What are you working on at the moment?
We’re currently filming Mystery Road Season 3 about half an hour outside of town in Western Australia. At the moment I’m sitting in the Coles car park in Kalgoorlie with the aircon running because it’s the only place I could get phone reception!
What are your go-to products to prep the skin for filming?
I’ve been working in the Northern Territory, Alice Springs, and now I’m in Kalgoorlie. We’re basically on bore water so everyone’s skin is super dry. The Mangosteen Gel Moisturiser sits on the skin beautifully without giving it a sheen. It also gives a bit of a barrier against all the red dirt and wind.
The Stone Crop Hydrating Mist and Soothing Chamomile Tonique come out after lunch when it’s time to do a refresh. Just a light spray on the actor’s face makes them feel better without changing or moving anything.
The Bamboo Firming Fluid is a big favourite to use around the eyes. An actor I had been working with was a bit tired, but we had to do his stills because he was leaving that day. I used the Bamboo Firming Fluid around his eyes and the results were immediate. He loved it. He said, ‘give me the name, I need to know it for me and for my wife’.
You can use the best make up but it’s what goes on first that makes it look good. Because we’re shooting in 4K anything you do on the skin shows so the make up isn’t that heavy. I can barely remember the last time I used a powder on an actor’s face.
How do you remove all the costume make up from the actors?
Hungry Ghosts on SBS was quite a prosthetic heavy show. Often there would be a three to four hour make up call. At the end of the day to do one final removal of all that sticky stuff we’d use the Stone Crop Cleansing Oil. The Calm Skin Chamomile Moisturiser was also a sure thing because the skin had had quite a lot done to it during the day and it was great to use the moisturiser at the end of it. The skin would be a little bit flushed after all that so the moisturiser would calm it right down.
On the set for Fires, everyone was so dirty and sweaty and sooty. We tried using Isopropyl Myristate, an oily alcohol, but it didn’t get everything off. The Stone Crop Cleansing Oil, however, did. It was the only thing that worked. One time we got some Isopropyl Myristate on a costume and it stained. That’s what’s great about the Stone Crop Cleansing Oil, it washes out.
How did you get started as a make up artist?
I did a four-year hair dressing apprenticeship and during that I did a two year make up course part time. One of my trade school teachers at the hair dressing school heard of a job going at Channel 10 and I got the job. I started in the make-up department where there was ten of us and we were rostered on to different shows like comedies, the news, or whatever was going at the time.
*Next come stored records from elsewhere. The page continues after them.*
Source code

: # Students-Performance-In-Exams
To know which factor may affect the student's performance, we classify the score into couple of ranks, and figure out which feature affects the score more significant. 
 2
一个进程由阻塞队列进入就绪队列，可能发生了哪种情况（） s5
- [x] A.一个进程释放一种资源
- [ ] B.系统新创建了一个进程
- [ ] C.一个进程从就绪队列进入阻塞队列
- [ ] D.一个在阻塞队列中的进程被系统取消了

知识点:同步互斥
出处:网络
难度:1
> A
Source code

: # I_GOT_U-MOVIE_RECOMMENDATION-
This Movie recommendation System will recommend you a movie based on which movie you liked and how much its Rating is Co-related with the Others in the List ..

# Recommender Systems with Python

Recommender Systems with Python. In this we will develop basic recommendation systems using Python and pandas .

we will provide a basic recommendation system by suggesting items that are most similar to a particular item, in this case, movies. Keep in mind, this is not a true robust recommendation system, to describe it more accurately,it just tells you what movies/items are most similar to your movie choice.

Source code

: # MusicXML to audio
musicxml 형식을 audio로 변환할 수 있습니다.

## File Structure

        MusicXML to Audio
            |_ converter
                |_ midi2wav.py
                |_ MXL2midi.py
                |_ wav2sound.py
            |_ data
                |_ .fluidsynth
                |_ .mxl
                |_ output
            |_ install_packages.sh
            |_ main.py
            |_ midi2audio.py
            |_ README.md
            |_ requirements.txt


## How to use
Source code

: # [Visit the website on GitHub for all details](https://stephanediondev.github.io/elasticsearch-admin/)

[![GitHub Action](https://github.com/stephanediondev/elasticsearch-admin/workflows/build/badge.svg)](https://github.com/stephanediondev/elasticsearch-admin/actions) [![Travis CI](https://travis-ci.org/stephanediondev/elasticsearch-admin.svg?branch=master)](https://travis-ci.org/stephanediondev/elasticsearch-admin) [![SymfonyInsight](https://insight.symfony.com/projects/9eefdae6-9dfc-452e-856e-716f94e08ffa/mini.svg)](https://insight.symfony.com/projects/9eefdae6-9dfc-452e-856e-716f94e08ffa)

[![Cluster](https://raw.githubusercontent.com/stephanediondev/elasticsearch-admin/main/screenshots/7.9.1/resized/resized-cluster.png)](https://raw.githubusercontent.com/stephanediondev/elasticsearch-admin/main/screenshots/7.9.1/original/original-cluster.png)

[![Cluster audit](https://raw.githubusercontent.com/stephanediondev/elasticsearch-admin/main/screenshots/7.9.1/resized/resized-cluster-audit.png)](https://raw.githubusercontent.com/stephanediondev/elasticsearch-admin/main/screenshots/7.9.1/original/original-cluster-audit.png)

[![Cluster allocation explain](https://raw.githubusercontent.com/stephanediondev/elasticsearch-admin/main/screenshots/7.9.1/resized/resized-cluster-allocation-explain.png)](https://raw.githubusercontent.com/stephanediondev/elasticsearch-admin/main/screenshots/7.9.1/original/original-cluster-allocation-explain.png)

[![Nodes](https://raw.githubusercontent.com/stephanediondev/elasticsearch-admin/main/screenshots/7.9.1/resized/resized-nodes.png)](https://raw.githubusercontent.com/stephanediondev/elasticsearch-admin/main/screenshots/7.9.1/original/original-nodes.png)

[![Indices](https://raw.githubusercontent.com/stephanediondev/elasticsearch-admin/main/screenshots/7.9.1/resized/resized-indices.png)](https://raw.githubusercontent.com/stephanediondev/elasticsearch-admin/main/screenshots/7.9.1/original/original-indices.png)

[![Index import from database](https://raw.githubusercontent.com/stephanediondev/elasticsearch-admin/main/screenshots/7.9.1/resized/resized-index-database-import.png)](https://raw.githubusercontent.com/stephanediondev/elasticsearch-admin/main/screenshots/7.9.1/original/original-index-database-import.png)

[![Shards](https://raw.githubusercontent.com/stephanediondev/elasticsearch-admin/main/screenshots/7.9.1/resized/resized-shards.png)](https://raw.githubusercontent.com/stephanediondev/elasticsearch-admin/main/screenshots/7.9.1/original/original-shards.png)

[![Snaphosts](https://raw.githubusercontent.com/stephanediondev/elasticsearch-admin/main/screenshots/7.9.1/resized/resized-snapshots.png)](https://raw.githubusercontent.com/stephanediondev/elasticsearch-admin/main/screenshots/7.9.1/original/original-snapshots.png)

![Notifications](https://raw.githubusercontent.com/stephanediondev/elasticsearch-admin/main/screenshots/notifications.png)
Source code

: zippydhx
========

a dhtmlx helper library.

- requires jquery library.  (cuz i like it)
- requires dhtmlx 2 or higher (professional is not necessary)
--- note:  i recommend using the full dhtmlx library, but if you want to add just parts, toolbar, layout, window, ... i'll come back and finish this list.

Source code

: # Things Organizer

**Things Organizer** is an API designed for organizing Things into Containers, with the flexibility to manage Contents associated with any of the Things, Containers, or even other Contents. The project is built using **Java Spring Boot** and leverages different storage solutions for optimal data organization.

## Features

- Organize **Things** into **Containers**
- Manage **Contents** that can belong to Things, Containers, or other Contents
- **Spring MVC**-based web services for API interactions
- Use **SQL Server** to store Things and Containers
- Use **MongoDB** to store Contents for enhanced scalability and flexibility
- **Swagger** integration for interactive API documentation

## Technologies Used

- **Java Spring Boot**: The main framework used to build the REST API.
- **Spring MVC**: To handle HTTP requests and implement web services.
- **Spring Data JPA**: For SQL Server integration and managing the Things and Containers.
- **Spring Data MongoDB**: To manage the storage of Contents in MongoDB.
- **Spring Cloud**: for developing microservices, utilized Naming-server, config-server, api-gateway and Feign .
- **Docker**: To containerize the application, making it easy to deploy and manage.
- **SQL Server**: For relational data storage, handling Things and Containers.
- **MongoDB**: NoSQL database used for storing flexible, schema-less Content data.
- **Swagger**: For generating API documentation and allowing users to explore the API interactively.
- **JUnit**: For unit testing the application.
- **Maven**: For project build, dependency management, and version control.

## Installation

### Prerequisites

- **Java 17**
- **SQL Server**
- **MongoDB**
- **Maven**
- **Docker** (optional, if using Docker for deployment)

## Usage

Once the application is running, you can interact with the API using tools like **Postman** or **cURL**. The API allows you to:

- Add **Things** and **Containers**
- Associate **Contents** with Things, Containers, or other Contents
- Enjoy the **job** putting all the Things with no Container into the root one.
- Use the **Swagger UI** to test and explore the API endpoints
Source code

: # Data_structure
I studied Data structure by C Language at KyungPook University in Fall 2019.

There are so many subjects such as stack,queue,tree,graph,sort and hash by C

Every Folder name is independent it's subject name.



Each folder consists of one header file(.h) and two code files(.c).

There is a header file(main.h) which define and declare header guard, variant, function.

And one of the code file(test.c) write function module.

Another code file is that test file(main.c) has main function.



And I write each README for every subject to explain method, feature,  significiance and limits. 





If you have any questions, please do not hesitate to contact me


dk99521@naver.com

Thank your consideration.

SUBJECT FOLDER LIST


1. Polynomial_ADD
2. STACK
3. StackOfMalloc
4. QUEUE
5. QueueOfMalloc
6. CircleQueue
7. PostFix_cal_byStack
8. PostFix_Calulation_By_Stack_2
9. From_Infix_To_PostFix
I got to work with a lot of great hair and make-up artists. Then after a stint of neighbours, I got the head of department for Blue Heelers and my career has grown from there. I’ve had the opportunity to work on some really great projects and experience with film. I’ve sort of done a bit of everything, really.
I always try and retrain throughout my career. I did a course on contact lenses so I’m a lens technician now. And I like travelling overseas to do training. I think it’s really important to learn and grow as you get different experience across lots of projects. I knew when I was sixteen that this was what I wanted to do. It’s constant and hard work but I think I’m very lucky to have these opportunities, so I don’t take them for granted. I think they are a bit of a gift.